19th-century civil-rights pioneer in spotlight

Authors of Octavius Catto book to speak at Chester County Historical Society

Screen Shot 2014-02-28 at 8.48.30 PMDaniel R. Biddle and Murray Dubin, authors of the acclaimed biography of 19th-century Philadelphia civil rights pioneer Octavius Catto – Tasting Freedom: Octavius Catto and the Battle for Equality in Civil War America will discuss Catto’s life, legacy, and milieu on Friday, March 7, at 7 p.m. at the Chester County Historical Society.

Biddle and Dubin will also explain how they went about shaping their seven years of research into a compelling narrative.
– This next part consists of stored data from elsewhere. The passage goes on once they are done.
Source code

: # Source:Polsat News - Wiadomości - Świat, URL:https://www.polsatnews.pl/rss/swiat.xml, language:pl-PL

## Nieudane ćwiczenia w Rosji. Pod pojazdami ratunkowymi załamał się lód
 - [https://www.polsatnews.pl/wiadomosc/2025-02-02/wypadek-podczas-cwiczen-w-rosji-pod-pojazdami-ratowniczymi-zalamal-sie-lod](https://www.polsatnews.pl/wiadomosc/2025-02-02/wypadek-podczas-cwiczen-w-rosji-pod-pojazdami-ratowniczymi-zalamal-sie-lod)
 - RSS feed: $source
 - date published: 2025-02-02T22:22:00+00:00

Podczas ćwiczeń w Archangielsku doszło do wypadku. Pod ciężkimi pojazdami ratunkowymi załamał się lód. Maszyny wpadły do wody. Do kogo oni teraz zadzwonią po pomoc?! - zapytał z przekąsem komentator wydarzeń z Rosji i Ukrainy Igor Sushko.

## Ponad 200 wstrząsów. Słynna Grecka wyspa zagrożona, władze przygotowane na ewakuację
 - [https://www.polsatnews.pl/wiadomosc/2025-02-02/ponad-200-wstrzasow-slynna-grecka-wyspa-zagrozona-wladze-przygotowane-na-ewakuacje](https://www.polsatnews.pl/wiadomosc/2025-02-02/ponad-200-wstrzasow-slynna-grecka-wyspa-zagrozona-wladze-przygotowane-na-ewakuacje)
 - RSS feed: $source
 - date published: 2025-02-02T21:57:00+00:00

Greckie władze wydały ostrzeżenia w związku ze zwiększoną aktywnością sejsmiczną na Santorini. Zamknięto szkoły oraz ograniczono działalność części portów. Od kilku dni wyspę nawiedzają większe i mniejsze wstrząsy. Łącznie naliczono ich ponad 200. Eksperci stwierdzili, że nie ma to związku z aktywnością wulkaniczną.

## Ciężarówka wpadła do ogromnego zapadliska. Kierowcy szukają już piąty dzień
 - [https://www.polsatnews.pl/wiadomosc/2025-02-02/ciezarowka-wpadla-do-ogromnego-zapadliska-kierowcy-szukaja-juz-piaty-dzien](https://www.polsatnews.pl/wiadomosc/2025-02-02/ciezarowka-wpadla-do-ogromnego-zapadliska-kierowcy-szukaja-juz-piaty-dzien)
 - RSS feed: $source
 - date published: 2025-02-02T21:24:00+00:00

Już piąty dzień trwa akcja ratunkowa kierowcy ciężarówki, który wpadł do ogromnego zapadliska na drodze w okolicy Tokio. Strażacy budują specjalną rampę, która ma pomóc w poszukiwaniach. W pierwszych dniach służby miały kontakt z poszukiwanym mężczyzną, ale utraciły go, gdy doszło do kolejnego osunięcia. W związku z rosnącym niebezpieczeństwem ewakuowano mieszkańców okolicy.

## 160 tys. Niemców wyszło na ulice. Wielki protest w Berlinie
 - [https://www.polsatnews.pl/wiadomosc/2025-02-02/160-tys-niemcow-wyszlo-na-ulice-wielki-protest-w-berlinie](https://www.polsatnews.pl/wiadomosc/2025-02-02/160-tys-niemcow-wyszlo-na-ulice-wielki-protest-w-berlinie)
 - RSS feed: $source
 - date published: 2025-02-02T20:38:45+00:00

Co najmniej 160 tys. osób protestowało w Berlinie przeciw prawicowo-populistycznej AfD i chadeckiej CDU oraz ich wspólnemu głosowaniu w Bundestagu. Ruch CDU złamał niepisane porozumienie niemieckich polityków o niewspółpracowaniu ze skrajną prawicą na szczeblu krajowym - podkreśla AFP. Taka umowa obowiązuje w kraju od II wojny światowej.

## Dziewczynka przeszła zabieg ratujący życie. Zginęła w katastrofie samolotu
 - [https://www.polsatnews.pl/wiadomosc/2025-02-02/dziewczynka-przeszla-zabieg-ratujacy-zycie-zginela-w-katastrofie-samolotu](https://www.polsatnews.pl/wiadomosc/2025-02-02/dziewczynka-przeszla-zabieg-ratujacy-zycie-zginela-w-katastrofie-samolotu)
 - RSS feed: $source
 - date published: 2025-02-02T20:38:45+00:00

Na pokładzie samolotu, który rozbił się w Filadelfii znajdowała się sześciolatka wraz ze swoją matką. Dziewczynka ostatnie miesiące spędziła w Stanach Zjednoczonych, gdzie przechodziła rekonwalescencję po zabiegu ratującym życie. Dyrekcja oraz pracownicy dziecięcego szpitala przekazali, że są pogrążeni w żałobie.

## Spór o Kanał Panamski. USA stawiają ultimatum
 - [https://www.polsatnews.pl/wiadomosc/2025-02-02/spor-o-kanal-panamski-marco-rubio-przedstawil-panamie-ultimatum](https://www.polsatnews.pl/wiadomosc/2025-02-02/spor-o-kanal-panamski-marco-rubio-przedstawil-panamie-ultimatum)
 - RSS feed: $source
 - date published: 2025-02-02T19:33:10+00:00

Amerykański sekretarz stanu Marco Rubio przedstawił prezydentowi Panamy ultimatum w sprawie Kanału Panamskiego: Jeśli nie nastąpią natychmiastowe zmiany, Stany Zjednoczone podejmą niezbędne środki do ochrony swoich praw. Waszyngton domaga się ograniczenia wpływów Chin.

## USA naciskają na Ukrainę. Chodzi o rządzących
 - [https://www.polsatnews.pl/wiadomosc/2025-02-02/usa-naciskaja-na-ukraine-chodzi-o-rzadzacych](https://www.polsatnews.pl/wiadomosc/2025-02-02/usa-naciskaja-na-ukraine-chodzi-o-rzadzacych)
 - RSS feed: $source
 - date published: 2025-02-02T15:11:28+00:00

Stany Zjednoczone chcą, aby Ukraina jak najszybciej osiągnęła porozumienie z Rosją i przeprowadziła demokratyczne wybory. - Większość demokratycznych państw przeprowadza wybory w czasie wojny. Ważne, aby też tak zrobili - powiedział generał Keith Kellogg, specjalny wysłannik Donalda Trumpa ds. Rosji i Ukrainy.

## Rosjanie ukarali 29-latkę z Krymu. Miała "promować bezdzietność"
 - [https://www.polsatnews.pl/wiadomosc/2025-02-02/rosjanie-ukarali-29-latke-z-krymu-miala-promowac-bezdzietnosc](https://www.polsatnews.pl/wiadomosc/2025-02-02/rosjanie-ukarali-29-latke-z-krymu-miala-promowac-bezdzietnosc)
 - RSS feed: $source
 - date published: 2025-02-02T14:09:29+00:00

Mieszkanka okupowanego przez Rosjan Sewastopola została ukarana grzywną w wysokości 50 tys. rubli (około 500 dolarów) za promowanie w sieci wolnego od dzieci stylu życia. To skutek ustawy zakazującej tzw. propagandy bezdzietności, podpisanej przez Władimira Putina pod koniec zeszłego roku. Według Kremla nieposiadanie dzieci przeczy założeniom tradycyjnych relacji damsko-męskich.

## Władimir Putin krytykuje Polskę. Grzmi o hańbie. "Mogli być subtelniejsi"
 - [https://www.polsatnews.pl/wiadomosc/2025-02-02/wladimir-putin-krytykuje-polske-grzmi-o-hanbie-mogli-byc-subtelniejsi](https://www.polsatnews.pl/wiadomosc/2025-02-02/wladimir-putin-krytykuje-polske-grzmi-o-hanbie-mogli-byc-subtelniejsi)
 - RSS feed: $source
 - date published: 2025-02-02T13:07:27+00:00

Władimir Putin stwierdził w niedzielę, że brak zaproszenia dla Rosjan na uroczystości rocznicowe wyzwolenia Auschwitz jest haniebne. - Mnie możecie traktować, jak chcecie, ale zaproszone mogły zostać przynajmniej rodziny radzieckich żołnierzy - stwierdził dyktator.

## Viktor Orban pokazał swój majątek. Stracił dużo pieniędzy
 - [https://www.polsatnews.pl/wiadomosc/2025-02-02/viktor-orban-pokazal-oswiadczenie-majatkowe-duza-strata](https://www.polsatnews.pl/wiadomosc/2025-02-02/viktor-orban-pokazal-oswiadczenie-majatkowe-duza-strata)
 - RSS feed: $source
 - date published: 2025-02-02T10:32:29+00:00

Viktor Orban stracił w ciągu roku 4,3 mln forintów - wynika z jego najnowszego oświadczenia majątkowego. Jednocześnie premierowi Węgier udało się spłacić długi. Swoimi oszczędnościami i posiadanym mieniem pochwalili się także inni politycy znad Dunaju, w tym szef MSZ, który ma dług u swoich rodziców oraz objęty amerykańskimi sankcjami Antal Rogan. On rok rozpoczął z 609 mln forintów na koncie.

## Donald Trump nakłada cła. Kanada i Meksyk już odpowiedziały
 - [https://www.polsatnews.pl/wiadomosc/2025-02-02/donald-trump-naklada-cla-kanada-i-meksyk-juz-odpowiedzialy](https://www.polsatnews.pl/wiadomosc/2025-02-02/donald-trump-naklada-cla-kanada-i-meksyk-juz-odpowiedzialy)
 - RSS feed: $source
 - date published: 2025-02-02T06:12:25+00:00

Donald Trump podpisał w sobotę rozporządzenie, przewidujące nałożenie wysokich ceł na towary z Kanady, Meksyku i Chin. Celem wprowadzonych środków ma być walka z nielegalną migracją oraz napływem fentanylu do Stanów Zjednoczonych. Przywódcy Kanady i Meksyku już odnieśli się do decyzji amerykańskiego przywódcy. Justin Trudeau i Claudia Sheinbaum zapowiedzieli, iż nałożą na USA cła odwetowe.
According to the book jacket, the subject’s background provided a wealth of diverse material: “Octavius Valentine Catto was a second baseman on Philadelphia’s best black baseball team, a teacher at the city’s finest black school, an activist who fought in the state capital and on the streets for equal rights, and an orator who shared the stage with Frederick Douglass. With his murder during an election-day race riot in 1871, the nation lost a civil rights pioneer – one who risked his life a century before the events that took place in Selma and Birmingham.”

The authors were longtime colleagues and friends at the Philadelphia Inquirer. Biddle, a Pulitzer Prize-winning reporter, is currently the paper’s politics editor. Dubin, author of South Philadelphia: Mummers, Memories and the Melrose Diner, worked at the paper for 34 years as a reporter and editor.